Posts from the ‘Thoughts from Others’ Category

Relationship Helps

I read this online from TwoOfUs.org and wanted to share it with you guys.  🙂 Our marriages should reflect to others what a relationship with should look like, and sometimes it just doesn’t… So maybe these tips are for your earthly marriage that needs a little pick-me-up… or maybe something on here could help your relationship with God find new life. 🙂 If you have any tips beyond these, feel free to share!

“Does your relationship seem to have gone a little flat lately? In the early stages of love, there is plenty of enthusiasm. You can’t get enough of your partner’s presence. You hang on his/her every word. Everything he or she does is fascinating, unique, mesmerizing.

But ever so subtly, the air can go out of a relationship. Your partner’s company starts to feel stale. His or her words sound a little more vapid. And everything he or she does is dull, predictable, disappointing.

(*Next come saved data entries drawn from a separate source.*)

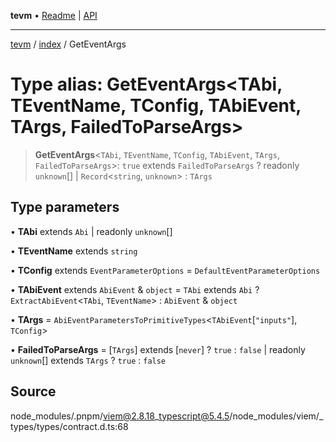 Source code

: **tevm** • [Readme](../../README.md) \| [API](../../modules.md)

***

[tevm](../../README.md) / [index](../README.md) / GetEventArgs

# Type alias: GetEventArgs\<TAbi, TEventName, TConfig, TAbiEvent, TArgs, FailedToParseArgs\>

> **GetEventArgs**\<`TAbi`, `TEventName`, `TConfig`, `TAbiEvent`, `TArgs`, `FailedToParseArgs`\>: `true` extends `FailedToParseArgs` ? readonly `unknown`[] \| `Record`\<`string`, `unknown`\> : `TArgs`

## Type parameters

• **TAbi** extends `Abi` \| readonly `unknown`[]

• **TEventName** extends `string`

• **TConfig** extends `EventParameterOptions` = `DefaultEventParameterOptions`

• **TAbiEvent** extends `AbiEvent` & `object` = `TAbi` extends `Abi` ? `ExtractAbiEvent`\<`TAbi`, `TEventName`\> : `AbiEvent` & `object`

• **TArgs** = `AbiEventParametersToPrimitiveTypes`\<`TAbiEvent`\[`"inputs"`\], `TConfig`\>

• **FailedToParseArgs** = [`TArgs`] extends [`never`] ? `true` : `false` \| readonly `unknown`[] extends `TArgs` ? `true` : `false`

## Source

node\_modules/.pnpm/viem@2.8.18\_typescript@5.4.5/node\_modules/viem/\_types/types/contract.d.ts:68
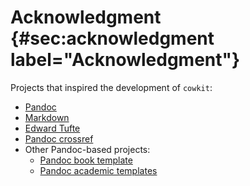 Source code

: # Acknowledgment {#sec:acknowledgment label="Acknowledgment"}

Projects that inspired the development of `cowkit`:

- [Pandoc](https://github.com/jgm/pandoc)
- [Markdown](https://en.wikipedia.org/wiki/Markdown)
- [Edward Tufte](https://github.com/edwardtufte/tufte-css)
- [Pandoc crossref](https://github.com/lierdakil/pandoc-crossref)
- Other Pandoc-based projects:
    - [Pandoc book template](https://github.com/wikiti/pandoc-book-template)
    - [Pandoc academic templates](https://github.com/maehr/academic-pandoc-template)
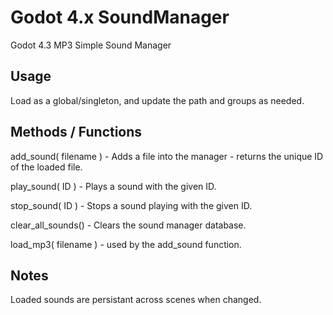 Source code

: # Godot 4.x SoundManager
Godot 4.3 MP3 Simple Sound Manager

## Usage

Load as a global/singleton, and update the path and groups as needed.

## Methods / Functions

add_sound( filename ) - Adds a file into the manager - returns the unique ID of the loaded file.

play_sound( ID ) - Plays a sound with the given ID.

stop_sound( ID ) - Stops a sound playing with the given ID.

clear_all_sounds() - Clears the sound manager database.

load_mp3( filename ) - used by the add_sound function.

## Notes

Loaded sounds are persistant across scenes when changed.
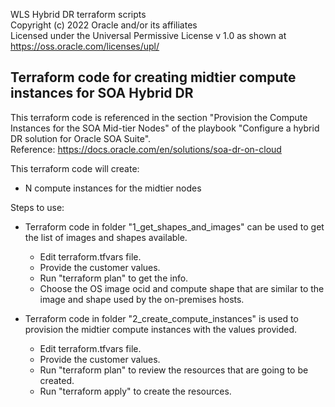 WLS Hybrid DR terraform scripts  
Copyright (c) 2022 Oracle and/or its affiliates  
Licensed under the Universal Permissive License v 1.0 as shown at https://oss.oracle.com/licenses/upl/   

Terraform code for creating midtier compute instances for SOA Hybrid DR
----------------------------------------------------------------------
This terraform code is referenced in the section "Provision the Compute Instances for the SOA Mid-tier Nodes" 
of the playbook "Configure a hybrid DR solution for Oracle SOA Suite".  
Reference: https://docs.oracle.com/en/solutions/soa-dr-on-cloud 

This terraform code will create: 
- N compute instances for the midtier nodes 
 
Steps to use: 
- Terraform code in folder "1_get_shapes_and_images" can be used to get the list of images and shapes available.
	- Edit terraform.tfvars file. 
	- Provide the customer values. 
	- Run "terraform plan" to get the info. 
	- Choose the OS image ocid and compute shape that are similar to the image and shape used by the on-premises hosts. 
 
- Terraform code in folder "2_create_compute_instances" is used to provision the midtier compute instances with the values provided.
	- Edit terraform.tfvars file. 
	- Provide the customer values. 
	- Run "terraform plan" to review the resources that are going to be created. 
	- Run "terraform apply" to create the resources.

It can be a challenge to sustain excitement in a long-term relationship. You spend too much time together for your partner to retain his/her mystery. You are now aware of his/her defects, as well as his/her charms. But monogamy doesn’t have to equal monotony; here are some ways to put some of the “pop” back in your relationship.

10 Boredom Busters

  1. Good Conversation
    How long has it been since you and your partner really talked? Not the dreaded “You did something wrong” conversation or the obligatory “How was your day?” conversation but the “I’m really interested in knowing you better and hearing your thoughts on ______” conversation. No matter how many years you’ve been together, there’s always something new to learn from (or about) your partner.
  2. Vacation Getaway
    Changing your location can also help change your outlook. Many couples feel closest when they travel — without the usual distractions, they can focus wholly on each other. Sure, it’s a form of escapism. But the memories you create are very real and can leave a lasting positive impact on your relationship. Vacations don’t have to be lavish to be beneficial — even a camping excursion and or daytrip to a nearby city can help get you out of a relationship rut.
  3. Amateur Anthropology
    Tired of the same old scene … the same friends, the same restaurants, the same activities? Get out and explore other subcultures, right in your area. Check out a roller-derby, a cultural festival, or even a monster truck show — anything novel can give you and your partner something new to talk about.
  4. Romance
    Keep your romance and your physical relationship in peak condition. Don’t let your love life become of a victim of predictability, mediocrity or complacency.
  5. A Break from Your Routine
    Don’t get too entrenched in your daily routines. Try surprising your partner with an impromptu lunch or a candlelight dinner (instead of eating in front of the TV). Take a day off work to simply spend time with your partner. Especially if you are a creature of habit (and your partner is more spontaneous), he or she will appreciate you mixing it up a bit.
  6. Recreation
    Find something that both you and your partner enjoy doing — skiing, biking, bowling, etc. — and do it often. In particular, anything that gets you moving can help shake off apathy and increase your sense of well-being.
  7. Intellectual Stimulation
    Your partner is more than just a pretty face — interacting with him/her on an intellectual level can help keep your interest. Read a book together and discuss what you’ve read. If reading isn’t your thing, try visiting a museum or watching a documentary together. There’s something for everyone, whether you are into science, art, history, music, etc.
  8. Community Service/Charity
    Doing good for others makes us feel good. And doing good alongside your partner can make you feel better about your relationship. Find a charitable cause both you and your partner believe in, whether it is planting trees, serving food at a homeless shelter or constructing homes for low-income families. Showing kindness to others can bring you closer together as a couple.
  9. Laughter
    Look for common ground with your partner when it comes to comedic tastes. Whether it is slapstick, dry wit or parody, pick movies and entertainment that leave you both in stitches. Humor provides an important emotional outlet and can brighten your outlook on life and love.
  10. Personal Development
    Encourage your partner’s personal growth, whether in terms of education, spirituality, career, etc. Do the same for yourself. If your relationship feels stagnant, if may be (at least in part) because one or both of you haven’t been investing much energy lately into personal development. Don’t just expect your partner to be a fascinating person — be a fascinating person.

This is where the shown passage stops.